Work required:
Work out the count of lines in the listing below that include "README". Give that count alone.

Records shown:

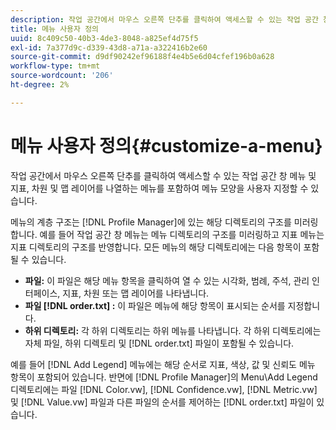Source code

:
 ```yaml
---
description: 작업 공간에서 마우스 오른쪽 단추를 클릭하여 액세스할 수 있는 작업 공간 창 메뉴 및 지표, 차원 및 맵 레이어를 나열하는 메뉴를 포함하여 메뉴 모양을 사용자 지정할 수 있습니다.
title: 메뉴 사용자 정의
uuid: 8c409c50-40b3-4de3-8048-a825ef4d75f5
exl-id: 7a377d9c-d339-43d8-a71a-a322416b2e60
source-git-commit: d9df90242ef96188f4e4b5e6d04cfef196b0a628
workflow-type: tm+mt
source-wordcount: '206'
ht-degree: 2%

---
```


# 메뉴 사용자 정의{#customize-a-menu}

작업 공간에서 마우스 오른쪽 단추를 클릭하여 액세스할 수 있는 작업 공간 창 메뉴 및 지표, 차원 및 맵 레이어를 나열하는 메뉴를 포함하여 메뉴 모양을 사용자 지정할 수 있습니다.

메뉴의 계층 구조는 [!DNL Profile Manager]에 있는 해당 디렉토리의 구조를 미러링합니다. 예를 들어 작업 공간 창 메뉴는 메뉴 디렉토리의 구조를 미러링하고 지표 메뉴는 지표 디렉토리의 구조를 반영합니다. 모든 메뉴의 해당 디렉토리에는 다음 항목이 포함될 수 있습니다.

* **파일:**  이 파일은 해당 메뉴 항목을 클릭하여 열 수 있는 시각화, 범례, 주석, 관리 인터페이스, 지표, 차원 또는 맵 레이어를 나타냅니다.
* **파일  [!DNL order.txt] :**  이 파일은 메뉴에 해당 항목이 표시되는 순서를 지정합니다.
* **하위 디렉토리:** 각 하위 디렉토리는 하위 메뉴를 나타냅니다. 각 하위 디렉토리에는 자체 파일, 하위 디렉토리 및 [!DNL order.txt] 파일이 포함될 수 있습니다.

예를 들어 [!DNL Add Legend] 메뉴에는 해당 순서로 지표, 색상, 값 및 신뢰도 메뉴 항목이 포함되어 있습니다. 반면에 [!DNL Profile Manager]의 Menu\Add Legend 디렉토리에는 파일 [!DNL Color.vw], [!DNL Confidence.vw], [!DNL Metric.vw] 및 [!DNL Value.vw] 파일과 다른 파일의 순서를 제어하는 [!DNL order.txt] 파일이 있습니다.
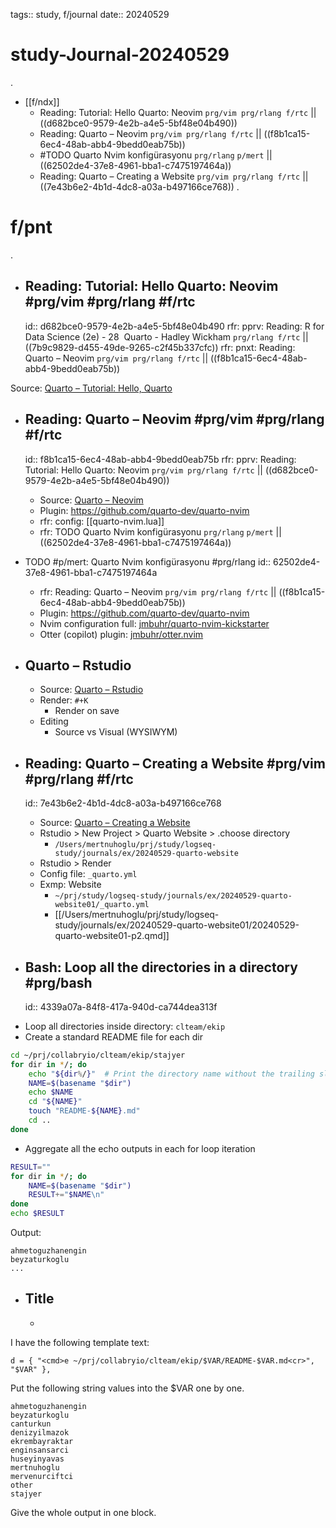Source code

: tags:: study, f/journal
date:: 20240529

# study-Journal-20240529
.
- [[f/ndx]]
  - Reading: Tutorial: Hello Quarto: Neovim `prg/vim prg/rlang f/rtc` || ((d682bce0-9579-4e2b-a4e5-5bf48e04b490))
  - Reading: Quarto – Neovim `prg/vim prg/rlang f/rtc` || ((f8b1ca15-6ec4-48ab-abb4-9bedd0eab75b))
  - #TODO Quarto Nvim konfigürasyonu `prg/rlang` `p/mert` || ((62502de4-37e8-4961-bba1-c7475197464a))
  - Reading: Quarto – Creating a Website `prg/vim prg/rlang f/rtc` || ((7e43b6e2-4b1d-4dc8-a03a-b497166ce768))
.
# f/pnt
.
- ## Reading: Tutorial: Hello Quarto: Neovim #prg/vim #prg/rlang #f/rtc
  id:: d682bce0-9579-4e2b-a4e5-5bf48e04b490
	rfr: pprv: Reading: R for Data Science (2e) - 28  Quarto - Hadley Wickham `prg/rlang f/rtc` || ((7b9c9829-d455-49de-9265-c2f45b337cfc))
	rfr: pnxt: Reading: Quarto – Neovim `prg/vim prg/rlang f/rtc` || ((f8b1ca15-6ec4-48ab-abb4-9bedd0eab75b))

Source: [Quarto – Tutorial: Hello, Quarto](https://quarto.org/docs/get-started/hello/neovim.html#render-and-preview)


- ## Reading: Quarto – Neovim #prg/vim #prg/rlang #f/rtc
  id:: f8b1ca15-6ec4-48ab-abb4-9bedd0eab75b
	rfr: pprv: Reading: Tutorial: Hello Quarto: Neovim `prg/vim prg/rlang f/rtc` || ((d682bce0-9579-4e2b-a4e5-5bf48e04b490))
	- Source: [Quarto – Neovim](https://quarto.org/docs/tools/neovim.html)
	- Plugin: https://github.com/quarto-dev/quarto-nvim
	- rfr: config: [[quarto-nvim.lua]]
	- rfr: TODO Quarto Nvim konfigürasyonu `prg/rlang` `p/mert` || ((62502de4-37e8-4961-bba1-c7475197464a))

- TODO #p/mert: Quarto Nvim konfigürasyonu #prg/rlang
  id:: 62502de4-37e8-4961-bba1-c7475197464a
	- rfr: Reading: Quarto – Neovim `prg/vim prg/rlang f/rtc` || ((f8b1ca15-6ec4-48ab-abb4-9bedd0eab75b))
	- Plugin: https://github.com/quarto-dev/quarto-nvim
	- Nvim configuration full: [jmbuhr/quarto-nvim-kickstarter](https://github.com/jmbuhr/quarto-nvim-kickstarter/tree/main)
	- Otter (copilot) plugin: [jmbuhr/otter.nvim](https://github.com/jmbuhr/otter.nvim)

- ## Quarto – Rstudio
	- Source: [Quarto – Rstudio](https://quarto.org/docs/get-started/hello/rstudio.html) 
	- Render: `#+K`
		- Render on save
	- Editing
		- Source vs Visual (WYSIWYM)

- ## Reading: Quarto – Creating a Website #prg/vim #prg/rlang #f/rtc
  id:: 7e43b6e2-4b1d-4dc8-a03a-b497166ce768
	- Source: [Quarto – Creating a Website](https://quarto.org/docs/websites/)
	- Rstudio > New Project > Quarto Website > .choose directory
		- `/Users/mertnuhoglu/prj/study/logseq-study/journals/ex/20240529-quarto-website`
	- Rstudio > Render
	- Config file: `_quarto.yml`
	- Exmp: Website
		- `~/prj/study/logseq-study/journals/ex/20240529-quarto-website01/_quarto.yml`
		- [[/Users/mertnuhoglu/prj/study/logseq-study/journals/ex/20240529-quarto-website01/20240529-quarto-website01-p2.qmd]]

- ## Bash: Loop all the directories in a directory  #prg/bash
  id:: 4339a07a-84f8-417a-940d-ca744dea313f

* Loop all directories inside directory: `clteam/ekip`
* Create a standard README file for each dir

```sh
cd ~/prj/collabryio/clteam/ekip/stajyer
for dir in */; do
	echo "${dir%/}"  # Print the directory name without the trailing slash
	NAME=$(basename "$dir")  
	echo $NAME
	cd "${NAME}"
	touch "README-${NAME}.md"
	cd ..
done
```

* Aggregate all the echo outputs in each for loop iteration

```sh
RESULT=""
for dir in */; do
	NAME=$(basename "$dir")  
	RESULT+="$NAME\n"
done
echo $RESULT
```

Output:

```
ahmetoguzhanengin
beyzaturkoglu
...
```

- ## Title
	- 
I have the following template text: 

```
d = { "<cmd>e ~/prj/collabryio/clteam/ekip/$VAR/README-$VAR.md<cr>", "$VAR" },
```

Put the following string values into the $VAR one by one. 

```
ahmetoguzhanengin
beyzaturkoglu
canturkun
denizyilmazok
ekrembayraktar
enginsansarci
huseyinyavas
mertnuhoglu
mervenurciftci
other
stajyer
```

Give the whole output in one block.
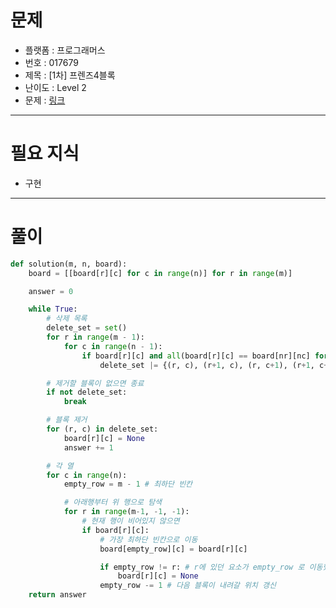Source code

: # 문제
- 플랫폼 : 프로그래머스
- 번호 : 017679
- 제목 : \[1차\] 프렌즈4블록
- 난이도 : Level 2
- 문제 : <a href="https://school.programmers.co.kr/learn/courses/30/lessons/17679" target="_blank">링크</a>

---

# 필요 지식
- 구현

---

# 풀이
```python
def solution(m, n, board):
    board = [[board[r][c] for c in range(n)] for r in range(m)]

    answer = 0

    while True:
        # 삭제 목록
        delete_set = set()
        for r in range(m - 1):
            for c in range(n - 1):
                if board[r][c] and all(board[r][c] == board[nr][nc] for nr, nc in [(r+1, c), (r, c+1), (r+1, c+1)]):
                    delete_set |= {(r, c), (r+1, c), (r, c+1), (r+1, c+1)}

        # 제거할 블록이 없으면 종료
        if not delete_set:
            break

        # 블록 제거
        for (r, c) in delete_set:
            board[r][c] = None
            answer += 1

        # 각 열
        for c in range(n):
            empty_row = m - 1 # 최하단 빈칸

            # 아래행부터 위 행으로 탐색
            for r in range(m-1, -1, -1):
                # 현재 행이 비어있지 않으면
                if board[r][c]:
                    # 가장 최하단 빈칸으로 이동
                    board[empty_row][c] = board[r][c]

                    if empty_row != r: # r에 있던 요소가 empty_row 로 이동했는데, 둘이 다르다면 위치가 이동한 것이므로 board[r][c] 를 비움
                        board[r][c] = None
                    empty_row -= 1 # 다음 블록이 내려갈 위치 갱신
    return answer
```
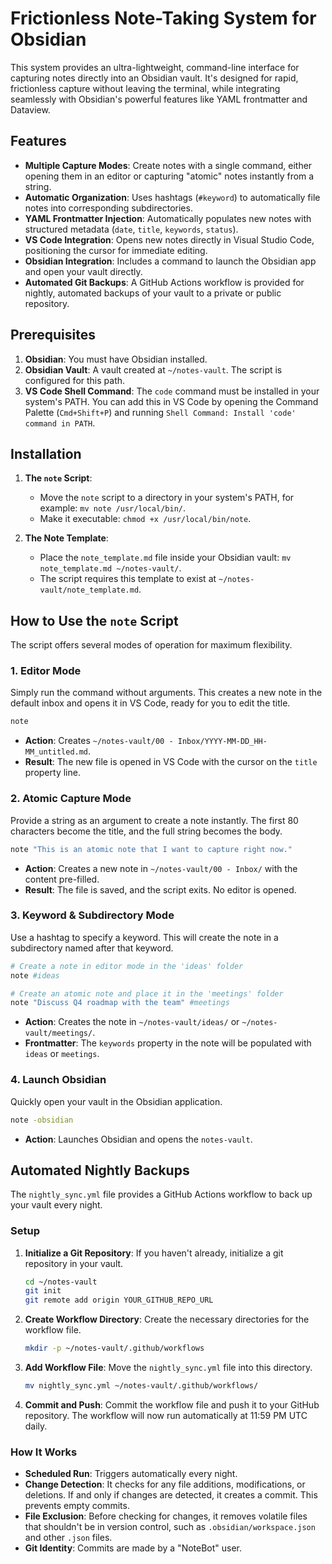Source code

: # Frictionless Note-Taking System for Obsidian

This system provides an ultra-lightweight, command-line interface for capturing notes directly into an Obsidian vault. It's designed for rapid, frictionless capture without leaving the terminal, while integrating seamlessly with Obsidian's powerful features like YAML frontmatter and Dataview.

## Features

- **Multiple Capture Modes**: Create notes with a single command, either opening them in an editor or capturing "atomic" notes instantly from a string.
- **Automatic Organization**: Uses hashtags (`#keyword`) to automatically file notes into corresponding subdirectories.
- **YAML Frontmatter Injection**: Automatically populates new notes with structured metadata (`date`, `title`, `keywords`, `status`).
- **VS Code Integration**: Opens new notes directly in Visual Studio Code, positioning the cursor for immediate editing.
- **Obsidian Integration**: Includes a command to launch the Obsidian app and open your vault directly.
- **Automated Git Backups**: A GitHub Actions workflow is provided for nightly, automated backups of your vault to a private or public repository.

## Prerequisites

1.  **Obsidian**: You must have Obsidian installed.
2.  **Obsidian Vault**: A vault created at `~/notes-vault`. The script is configured for this path.
3.  **VS Code Shell Command**: The `code` command must be installed in your system's PATH. You can add this in VS Code by opening the Command Palette (`Cmd+Shift+P`) and running `Shell Command: Install 'code' command in PATH`.

## Installation

1.  **The `note` Script**:
    -   Move the `note` script to a directory in your system's PATH, for example: `mv note /usr/local/bin/`.
    -   Make it executable: `chmod +x /usr/local/bin/note`.

2.  **The Note Template**:
    -   Place the `note_template.md` file inside your Obsidian vault: `mv note_template.md ~/notes-vault/`.
    -   The script requires this template to exist at `~/notes-vault/note_template.md`.

## How to Use the `note` Script

The script offers several modes of operation for maximum flexibility.

### 1. Editor Mode
Simply run the command without arguments. This creates a new note in the default inbox and opens it in VS Code, ready for you to edit the title.

```sh
note
```
- **Action**: Creates `~/notes-vault/00 - Inbox/YYYY-MM-DD_HH-MM_untitled.md`.
- **Result**: The new file is opened in VS Code with the cursor on the `title` property line.

### 2. Atomic Capture Mode
Provide a string as an argument to create a note instantly. The first 80 characters become the title, and the full string becomes the body.

```sh
note "This is an atomic note that I want to capture right now."
```
- **Action**: Creates a new note in `~/notes-vault/00 - Inbox/` with the content pre-filled.
- **Result**: The file is saved, and the script exits. No editor is opened.

### 3. Keyword & Subdirectory Mode
Use a hashtag to specify a keyword. This will create the note in a subdirectory named after that keyword.

```sh
# Create a note in editor mode in the 'ideas' folder
note #ideas

# Create an atomic note and place it in the 'meetings' folder
note "Discuss Q4 roadmap with the team" #meetings
```
- **Action**: Creates the note in `~/notes-vault/ideas/` or `~/notes-vault/meetings/`.
- **Frontmatter**: The `keywords` property in the note will be populated with `ideas` or `meetings`.

### 4. Launch Obsidian
Quickly open your vault in the Obsidian application.

```sh
note -obsidian
```
- **Action**: Launches Obsidian and opens the `notes-vault`.

## Automated Nightly Backups

The `nightly_sync.yml` file provides a GitHub Actions workflow to back up your vault every night.

### Setup

1.  **Initialize a Git Repository**: If you haven't already, initialize a git repository in your vault.
    ```sh
    cd ~/notes-vault
    git init
    git remote add origin YOUR_GITHUB_REPO_URL
    ```
2.  **Create Workflow Directory**: Create the necessary directories for the workflow file.
    ```sh
    mkdir -p ~/notes-vault/.github/workflows
    ```
3.  **Add Workflow File**: Move the `nightly_sync.yml` file into this directory.
    ```sh
    mv nightly_sync.yml ~/notes-vault/.github/workflows/
    ```
4.  **Commit and Push**: Commit the workflow file and push it to your GitHub repository. The workflow will now run automatically at 11:59 PM UTC daily.

### How It Works
- **Scheduled Run**: Triggers automatically every night.
- **Change Detection**: It checks for any file additions, modifications, or deletions. If and only if changes are detected, it creates a commit. This prevents empty commits.
- **File Exclusion**: Before checking for changes, it removes volatile files that shouldn't be in version control, such as `.obsidian/workspace.json` and other `.json` files.
- **Git Identity**: Commits are made by a "NoteBot" user.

Solution for this task:
3